Dwight Howard will take a good look at his free agency options other than the Los Angeles Lakers this offseason. The Houston Rockets and Dallas Mavericks are two of the teams that could end up wooing the free agent center, CBS Sports' Ken Berger reports.
While the Lakers were hoping for a relatively quick decision from Howard to re-sign with them, sources told Berger that they believe the big man will give his free agency a lot of thought. Although Los Angeles could offer Howard a five-year deal and higher increased pay from year to year compared to a team that signs him away as an unrestricted free agent, there are other, non-monetary advantages if Howard were to leave Lakerland.
For one, Howard will be looking at another max contract if he remains healthy, making the ability for a longer-term signing with the Lakers a moot point. In addition, the teams in Houston and Dallas could be a better fit for Howard and his skill set.

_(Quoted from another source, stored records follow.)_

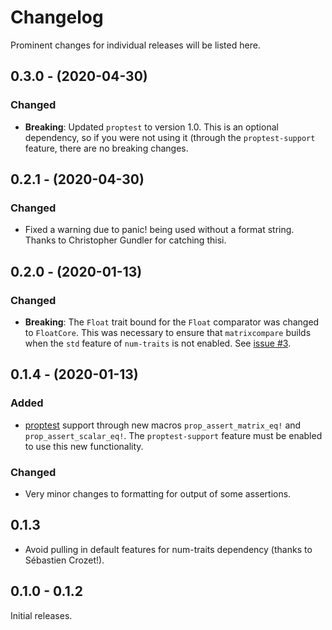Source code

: # Changelog

Prominent changes for individual releases will be listed here.

## 0.3.0 - (2020-04-30)

### Changed

- **Breaking**: Updated `proptest` to version 1.0. This is an optional dependency, so if you were not using it (through the `proptest-support` feature, there are no breaking changes.

## 0.2.1 - (2020-04-30)

### Changed

- Fixed a warning due to panic! being used without a format string. Thanks to Christopher Gundler for catching thisi.

## 0.2.0 - (2020-01-13)

### Changed

- **Breaking**: The `Float` trait bound for the `Float` comparator was changed to `FloatCore`.
  This was necessary to ensure that `matrixcompare` builds when the `std` feature of `num-traits`
  is not enabled. See [issue #3](https://github.com/Andlon/matrixcompare/issues/3).

## 0.1.4 - (2020-01-13)

### Added

- [proptest](https://crates.io/crates/proptest) support through new macros `prop_assert_matrix_eq!`
  and `prop_assert_scalar_eq!`. The `proptest-support` feature must be enabled to use this new
  functionality.

### Changed

- Very minor changes to formatting for output of some assertions.

## 0.1.3

- Avoid pulling in default features for num-traits dependency (thanks to Sébastien Crozet!).

## 0.1.0 - 0.1.2

Initial releases.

Los Angeles will be locked into a tight budget next season even if they use their amnesty clause on a large contract. The age of the Lakers lineup and the turmoil this past season are obviously possible problems for Howard as well. He would have to be confident that the Lakers would be able to bring in enough key players next offseason to turn them into a true title contender.
In Houston, he'd be able to join young All-Star James Harden along with rising role player Chandler Parsons and big man Omer Asik. The Rockets have plenty of flexibility to add more pieces to the puzzle, and though they'd need to make some small moves to make room for a max contract, it's certainly doable.
Dallas is another intriguing possibility. Aging All-Star Dirk Nowitzki said after this season he would be willing to take a pay cut for the Mavericks if they needed to sign another star player. Nowitzki also named Howard along with Clippers point guard Chris Paul as players he'd like to be teammates with.
Berger also notes that Howard could save $10 million in state income tax by playing in Texas.
Whatever the case may be, Howard appears to be set on exploring his options, which is not to the Lakers' benefit.